• REQUIREMENT: Everything from the line containing "Il mercato di" through the last line of the records below should be printed exactly, please, and nothing else.

• DATASET CONTENT:
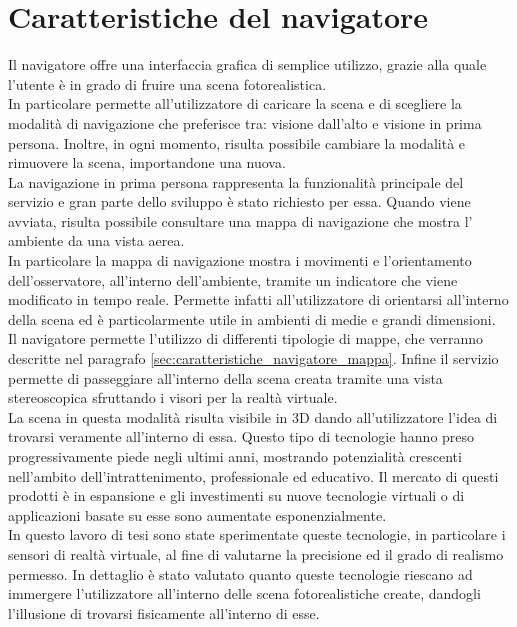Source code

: \section{Caratteristiche del navigatore}
\label{sec:chapter_navigazione_scena_caratt_navigat}

Il navigatore offre una interfaccia grafica di semplice utilizzo, grazie alla quale l’utente è in grado di fruire una scena fotorealistica.
\\
In particolare permette all’utilizzatore di caricare la scena e di scegliere la modalità di navigazione che preferisce tra: visione dall’alto e visione in prima persona. 
Inoltre, in ogni momento, risulta possibile cambiare la modalità e rimuovere la scena, importandone una nuova.
\\
La navigazione in prima persona rappresenta la funzionalità principale del servizio e gran parte dello sviluppo è stato richiesto per essa.
Quando viene avviata, risulta possibile consultare una mappa di navigazione che mostra l’ ambiente da una vista aerea.
\\
In particolare la mappa di navigazione mostra i movimenti e l’orientamento dell’osservatore, all’interno dell’ambiente, tramite un indicatore che viene modificato in tempo reale. 
Permette infatti all’utilizzatore di orientarsi all’interno della scena ed è particolarmente utile in ambienti di medie e grandi dimensioni.
\\
Il navigatore permette l’utilizzo di differenti tipologie di mappe, che verranno descritte nel paragrafo \ref{sec:caratteristiche_navigatore_mappa}.
Infine il servizio permette di passeggiare all’interno della scena creata tramite una vista stereoscopica sfruttando i visori per la realtà virtuale. 
\\
La scena in questa modalità risulta visibile in 3D dando all’utilizzatore l’idea di trovarsi veramente all’interno di essa.
Questo tipo di tecnologie hanno preso progressivamente piede negli ultimi anni, mostrando potenzialità crescenti nell’ambito dell’intrattenimento, professionale ed educativo.
Il mercato di questi prodotti è in espansione e gli investimenti su nuove tecnologie virtuali o di applicazioni basate su esse sono aumentate esponenzialmente. 
\\
In questo lavoro di tesi sono state sperimentate queste tecnologie, in particolare i sensori di realtà virtuale, al fine di valutarne la precisione ed il grado di realismo permesso. 
In dettaglio è stato valutato quanto queste tecnologie riescano ad immergere l’utilizzatore all’interno delle scena fotorealistiche create, dandogli l’illusione di trovarsi fisicamente all’interno di esse.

• REPLY TO THE TASK:
Il mercato di questi prodotti è in espansione e gli investimenti su nuove tecnologie virtuali o di applicazioni basate su esse sono aumentate esponenzialmente. 
\\
In questo lavoro di tesi sono state sperimentate queste tecnologie, in particolare i sensori di realtà virtuale, al fine di valutarne la precisione ed il grado di realismo permesso. 
In dettaglio è stato valutato quanto queste tecnologie riescano ad immergere l’utilizzatore all’interno delle scena fotorealistiche create, dandogli l’illusione di trovarsi fisicamente all’interno di esse.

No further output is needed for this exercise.